AAEQ Alpha Architect US Equity 2 ETF

Expense Ratio
0.15%
Dividend
0.11%
Previous close
$46.92
Est. 12 months change
+22.47%
Projected Price
$57.47

Profitability Metrics

Return on Equity (ROE)
48.40%
Return on Assets (ROA)
14.10%
Return on Invested Capital (ROIC)
37.37%
Weighted Average Cost of Capital (WACC)
9.58%
ROIC - WACC
27.79%
Updated : 2026-04-03 21:38 ET

Valuation Metrics

P/E Ratio
27.25
Forward P/E
20.94
PEG Ratio
2.06
Debt Current Ratio
1.71

Growth & Cash Flow

Gross Margin
54.79%
Operating Margin
29.95%
FCF Margin
22.17%
TTM Revenue Growth
19.78%
Projected 12M EPS Growth
30.14%

Price Change

Price % from 50 SMA
-2.78%
The above metrics represent weighted averages, calculated using each stock's individual value weighted by its proportion of ETF holdings.

Top 10 Holdings

Stock TickerWeight
AAPL7.83%
NVDA7.69%
MSFT5.70%
AMZN3.74%
GOOGL3.56%
GOOG2.82%
AVGO2.68%
META2.28%
TSLA1.94%
JPM1.63%

ETF Analysis

Fund Overview

Alpha Architect US Equity 2 ETF (AAEQ) currently reports 352 stock positions (subject to change), placing it in the broadly diversified range by holdings breadth. The top line-up is AAPL (7.83%), NVDA (7.69%), MSFT (5.70%), with AAPL as the largest single weight at 7.83%. Together, the top three holdings account for 21.22%, which indicates that performance drivers are distributed more evenly across the broader basket. This architecture allows the fund to express a clear investment thesis at the top while relying on the broader basket to manage idiosyncratic volatility.

Profitability & Capital Efficiency

From a capital efficiency perspective, ROIC is 37.37%, WACC is 9.58%, and the economic spread is 27.79%. On balance, the portfolio's holdings exhibit an exceptional economic spread, compounding intrinsic value at a rate few funds can match.

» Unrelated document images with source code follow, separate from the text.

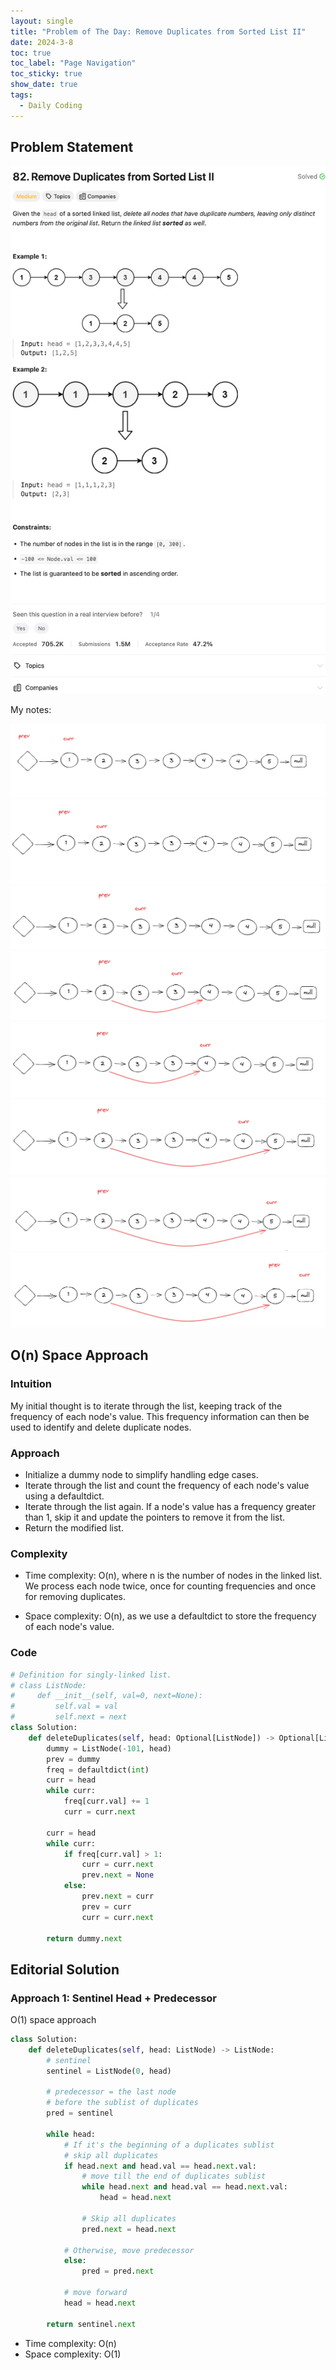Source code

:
 ```yaml
---
layout: single
title: "Problem of The Day: Remove Duplicates from Sorted List II"
date: 2024-3-8
toc: true
toc_label: "Page Navigation"
toc_sticky: true
show_date: true
tags:
  - Daily Coding
---
```


## Problem Statement

[![problem-82](/assets/images/2024-03-07_14-14-50-problem-82.png)](/assets/images/2024-03-07_14-14-50-problem-82.png)

My notes:

![note1](/assets/images/2024-03-07_14-58-22-problem-82-note-1.png)
![note2](/assets/images/2024-03-07_14-59-13-problem-82-note-2.png)
![note2](/assets/images/2024-03-07_14-59-53-problem-82-note-3.png)
![note3](/assets/images/2024-03-07_15-01-56-82-3.png)
![note4](/assets/images/2024-03-07_15-03-22-82-4.png)
![note5](/assets/images/2024-03-07_15-03-51-82-5.png)
![note6](/assets/images/2024-03-07_15-04-17-82-6.png)
![note-7](/assets/images/2024-03-07_15-04-36-82-final.png)

## O(n) Space Approach

### Intuition

My initial thought is to iterate through the list, keeping track of the frequency of each node's value. This frequency information can then be used to identify and delete duplicate nodes.

### Approach

- Initialize a dummy node to simplify handling edge cases.
- Iterate through the list and count the frequency of each node's value using a defaultdict.
- Iterate through the list again. If a node's value has a frequency greater than 1, skip it and update the pointers to remove it from the list.
- Return the modified list.

### Complexity

- Time complexity:
  O(n), where n is the number of nodes in the linked list. We process each node twice, once for counting frequencies and once for removing duplicates.

- Space complexity:
  O(n), as we use a defaultdict to store the frequency of each node's value.

### Code

```python
# Definition for singly-linked list.
# class ListNode:
#     def __init__(self, val=0, next=None):
#         self.val = val
#         self.next = next
class Solution:
    def deleteDuplicates(self, head: Optional[ListNode]) -> Optional[ListNode]:
        dummy = ListNode(-101, head)
        prev = dummy
        freq = defaultdict(int)
        curr = head
        while curr:
            freq[curr.val] += 1
            curr = curr.next

        curr = head
        while curr:
            if freq[curr.val] > 1:
                curr = curr.next
                prev.next = None
            else:
                prev.next = curr
                prev = curr
                curr = curr.next

        return dummy.next
```

## Editorial Solution

### Approach 1: Sentinel Head + Predecessor

O(1) space approach

```python
class Solution:
    def deleteDuplicates(self, head: ListNode) -> ListNode:
        # sentinel
        sentinel = ListNode(0, head)

        # predecessor = the last node
        # before the sublist of duplicates
        pred = sentinel

        while head:
            # If it's the beginning of a duplicates sublist
            # skip all duplicates
            if head.next and head.val == head.next.val:
                # move till the end of duplicates sublist
                while head.next and head.val == head.next.val:
                    head = head.next

                # Skip all duplicates
                pred.next = head.next

            # Otherwise, move predecessor
            else:
                pred = pred.next

            # move forward
            head = head.next

        return sentinel.next
```

- Time complexity: O(n)
- Space complexity: O(1)
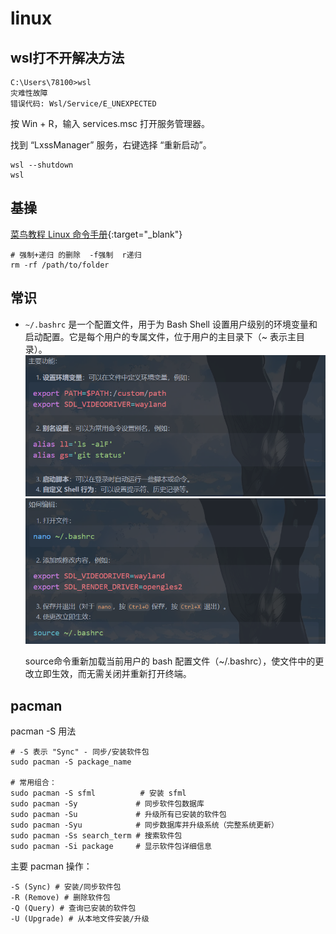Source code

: # linux
## wsl打不开解决方法
```
C:\Users\78100>wsl
灾难性故障
错误代码: Wsl/Service/E_UNEXPECTED
```

按 Win + R，输入 services.msc 打开服务管理器。

找到 “LxssManager” 服务，右键选择 “重新启动”。
```
wsl --shutdown
wsl
```

## 基操
[菜鸟教程 Linux 命令手册](https://www.runoob.com/linux/linux-command-manual.html){:target="_blank"}

```shell
# 强制+递归 的删除  -f强制  r递归
rm -rf /path/to/folder
```

## 常识
- `~/.bashrc` 是一个配置文件，用于为 Bash Shell 设置用户级别的环境变量和启动配置。它是每个用户的专属文件，位于用户的主目录下（~ 表示主目录）。
    ![1753354404584](image/linux/1753354404584.png)
    ![1753354444335](image/linux/1753354444335.png)
    
    source命令重新加载当前用户的 bash 配置文件（~/.bashrc），使文件中的更改立即生效，而无需关闭并重新打开终端。

## pacman
pacman -S 用法

```shell
# -S 表示 "Sync" - 同步/安装软件包
sudo pacman -S package_name

# 常用组合：
sudo pacman -S sfml          # 安装 sfml
sudo pacman -Sy             # 同步软件包数据库
sudo pacman -Su             # 升级所有已安装的软件包
sudo pacman -Syu            # 同步数据库并升级系统（完整系统更新）
sudo pacman -Ss search_term # 搜索软件包
sudo pacman -Si package     # 显示软件包详细信息
```

主要 pacman 操作：
```shell
-S (Sync) # 安装/同步软件包
-R (Remove) # 删除软件包
-Q (Query) # 查询已安装的软件包
-U (Upgrade) # 从本地文件安装/升级
```
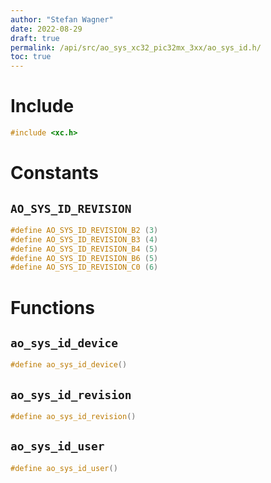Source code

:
 ```yaml
---
author: "Stefan Wagner"
date: 2022-08-29
draft: true
permalink: /api/src/ao_sys_xc32_pic32mx_3xx/ao_sys_id.h/
toc: true
---
```


# Include

```c
#include <xc.h>
```

# Constants

## `AO_SYS_ID_REVISION`

```c
#define AO_SYS_ID_REVISION_B2 (3)
#define AO_SYS_ID_REVISION_B3 (4)
#define AO_SYS_ID_REVISION_B4 (5)
#define AO_SYS_ID_REVISION_B6 (5)
#define AO_SYS_ID_REVISION_C0 (6)
```

# Functions

## `ao_sys_id_device`

```c
#define ao_sys_id_device()
```

## `ao_sys_id_revision`

```c
#define ao_sys_id_revision()
```

## `ao_sys_id_user`

```c
#define ao_sys_id_user()
```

Supporting metrics show ROE at 48.40% and ROA at 14.10%, a combination that helps frame whether profitability strength is broad enough to hold through different market conditions. Taken together, the return profile suggests a portfolio with credible compounding capacity if current operating execution persists.

Valuation

Turning to how the market is pricing the underlying earnings, trailing P/E of 27.25, forward P/E of 20.94, PEG of 2.06. A moderate trailing-to-forward spread implies earnings growth is anticipated, though the scale of expected improvement is not dramatic. A PEG in this range suggests valuation is fair rather than compelling — the portfolio is priced adequately for its growth, with limited buffer for downside revisions. At 1.71, the aggregate current ratio indicates adequate but not exceptional balance sheet coverage. The combined picture across P/E, forward P/E, PEG, and current ratio suggests a portfolio that is priced for continued execution — where disappointment would be costly and outperformance would likely require positive earnings surprises.

Margins & Cash Generation

On the margin front: gross margin sits at 54.79%, operating margin at 29.95%, and free cash flow margin at 22.17%. At this level, the portfolio reflects reasonable cost discipline and adequate pricing leverage at the production layer. Operating margins sit in a healthy range — not exceptional, but indicating reasonable operational efficiency. Strong free cash flow margins point to businesses with meaningful financial flexibility and limited dependence on external capital. The margin trifecta here — strong at gross, operating, and free cash flow levels — is a hallmark of competitively advantaged businesses.

Growth & Forward Outlook

The two main inputs to the near-term picture — TTM revenue growth of 19.78% reflecting consistent if unspectacular revenue expansion. Consensus EPS estimates point to 30.1% earnings growth over the next 12 months — a compelling near-term earnings catalyst that, if delivered, changes the valuation conversation materially. Analyst price targets suggest street expectations imply a constructive but measured return profile on a 12-month view. Revenue momentum establishes the baseline; analyst price targets reveal how much the market is already paying for future execution on top of that baseline. Delivered returns will ultimately be shaped by the gap — or lack thereof — between operating execution and the expectations embedded in current prices. The estimated 12-month price change is a weighted composite of analyst price target estimates adjusted by each holding's ETF weight, sourced from publicly available data, and should not be interpreted as a reliable prediction of future performance.

Conclusion

Strong Buy

Across the metrics reviewed, the evidence is consistently constructive — quality, growth, and valuation are pulling in the same direction.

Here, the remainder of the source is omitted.